The combination of a number of ultra- wealthy investors, high net-worth individuals, corporations and foundations all seeking to diversify, to leverage investment as a tool to drive social change can realize this ‘scale’ promise.
They are still looking for returns, perhaps less market-rate returns but where their capital is catalyzing impact. This means they are getting more interested in the pull of growing emerging economies, the more value-driven behaviours of consumers that is emerging post recent crisis and the need for relating and contributing to finding effective solutions to social and environmental challenges across all societies.
Part of the aim also is to recalibrate supply and demand that looks harder at social impact.
There is also talk of a social contract that may develop into Social Impact Bonds- investors provide capital to fund community-based programmes whose successful implementation lessens long-term public expenditure and improves society outcomes.
Clearly this emerging concept will not be easy but it does bring together all parties to attempt to drive impact and innovate in different fields where we have bigger social challenges. The key is it does need to generate shared value for all and that is going to be a hard road to travel.
Let’s look at some of the critical success factors for this to succeed.
The Monitor Institute wrote a report, released in 2009 (http://bit.ly/eH5UQ) on impact investing, and it provides an excellent overview of what needs to happen.
Their list of critical success factors was to view this from different parties’ perspectives but let me provide the list of significant issues to be resolved:
- Developing a range of different but creative packaging instruments that make it possible to gain sufficient returns and bring the different parties together in this project.
- Most probably have some infrastructure specially suited to manage opportunities (separate stock exchanges, intermediaries and specialists)
- Form a clear network/ community to enable linkages between investors and explore common goals.
- Encourage sufficient commercial capital to participate in joint deals by involving all possible investors that see this as critical to contribute funds too.
- Build sufficient submarket funds or grant capital that might have different investment rates so a more ‘blended’ rate is attractive and resolves different ‘benefit’ criteria between parties.
- Achieve a common approach for assessing social/ environmental elements of investment from research and valuation aspects.
- Structure a viable market for investment opportunities where competitive returns can be demonstrated that
- Impact rating systems can be developed that offer acceptable minimum standards to certify companies and verification and are not actually equally destructive.
- Achieve a growing standard of metrics that set out goals of achieving social or environmental objectives
- A real push will be needed for more product innovation that meets the challenges, is able to be scaled up and overcomes potential (parts of) society’s objection or concerns with accepting the changes it might bring.
This is an evolutionary path.
The view is this is going to be a ‘messy’ transition in the evolution of the activity surronding this.
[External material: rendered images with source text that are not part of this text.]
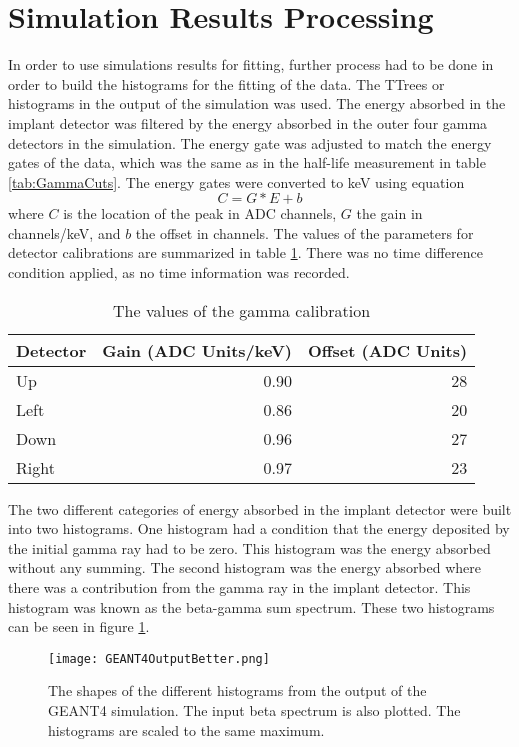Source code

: \documentclass[../MaxHughesThesis.tex]{subfiles}
\begin{document}
\section{Simulation Results Processing}
In order to use simulations results for fitting, further process had to be done in order to build the histograms for the fitting of the data.
The TTrees or histograms in the output of the simulation was used.
The energy absorbed in the implant detector was filtered by the energy absorbed in the outer four gamma detectors in the simulation.
The energy gate was adjusted to match the energy gates of the data, which was the same as in the half-life measurement in table \ref{tab:GammaCuts}.
The energy gates were converted to keV using equation
\begin{equation}
        C = G * E + b
        \label{eq:cal}
\end{equation}
where $C$ is the location of the peak in ADC channels, $G$ the gain in channels/keV, and $b$ the offset in channels.
The values of the parameters for detector calibrations are summarized in table \ref{tab:gammadetcal}.
There was no time difference condition applied, as no time information was recorded.

\begin{table}[!hbt]
        \centering
        \caption{The values of the gamma calibration}
                \begin{tabular}{lrr}
                Detector & Gain (ADC Units/keV) & Offset (ADC Units) \\ \hline
                Up & 0.90 & 28 \\
                Left & 0.86 & 20 \\
                Down & 0.96 & 27 \\
                Right & 0.97 & 23
                \end{tabular}
                \label{tab:gammadetcal}
\end{table}
The two different categories of energy absorbed in the implant detector were built into two histograms.
One histogram had a condition that the energy deposited by the initial gamma ray had to be zero.
This histogram was the energy absorbed without any summing.
The second histogram was the energy absorbed where there was a contribution from the gamma ray in the implant detector.
This histogram was known as the beta-gamma sum spectrum.
These two histograms can be seen in figure \ref{fig:GEANT4Hists}.
\begin{figure}[!htb]
        \centerline{\texttt{[image: GEANT4OutputBetter.png]}}
        \caption{The shapes of the different histograms from the output of the GEANT4 simulation.
                 The input beta spectrum is also plotted.
                 The histograms are scaled to the same maximum.}
        \label{fig:GEANT4Hists}
\end{figure}
\end{document}
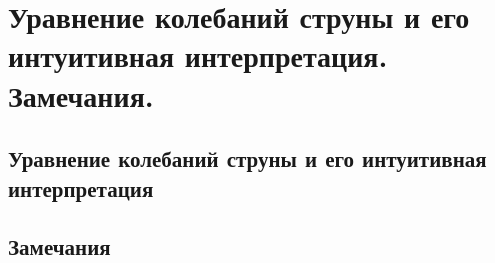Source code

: \chapter{Уравнение колебаний струны и его интуитивная интерпретация.
Замечания.}

\section{Уравнение колебаний струны и его интуитивная интерпретация}
\section{Замечания}
\newpage
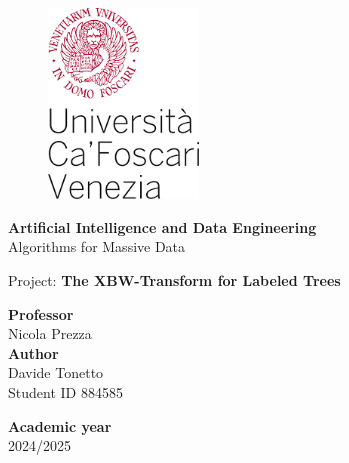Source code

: \begin{titlepage}
\begin{figure}[!htb]
    \includegraphics[width=4cm]{Immagini/logo 2 unive.png}
\end{figure}

\begin{center}
    \vspace{13mm}
    \normalsize{\textbf{Artificial Intelligence and Data Engineering}}
    \vspace{13mm}
    \\ \normalsize{Algorithms for Massive Data}
\end{center}

\vspace{10mm}
\begin{center}
    \LARGE{Project: \textbf{The XBW-Transform for Labeled Trees}}
\end{center}

\vspace*{\fill}

\begin{minipage}[t]{1\textwidth}
    {\normalsize{\textbf{Professor}}{\normalsize\vspace{1mm}
    \\ \normalsize{Nicola Prezza }}} \\ 
        
    {\normalsize{\textbf{Author}}{\normalsize\vspace{1mm}
    \\ \normalsize{Davide Tonetto}\\
    \normalsize{Student ID 884585 }}} \\
\end{minipage}

\begin{flushleft}
    {\normalsize{\textbf{Academic year}}{\normalsize\vspace{1mm}
    \\ \normalsize{2024/2025}}}  
\end{flushleft}

\end{titlepage}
The fact that it is bringing together significant parties at the White House recently does indicate that this is getting a level of ‘traction’ and serious policy attention.
There is certainly growing interest along with real social pressure on the recognition for finding new innovative solutions to social and environmental challenges that reduce these pressing issues and become catalysts for new job opportunities and provide positive impact for societies.
We do need to explore new ways to resolve difficult issues. It is worth exploring and watching this Impact Economy movement as this can lead to that necessary combination of capital, talent and social challenge resolve that can partly help move us forward in new innovating ways that can hopefully engage all parts of society.
We do need some positive movement in this and if there is real convergence that solves societal problems through new innovation then we should all take note.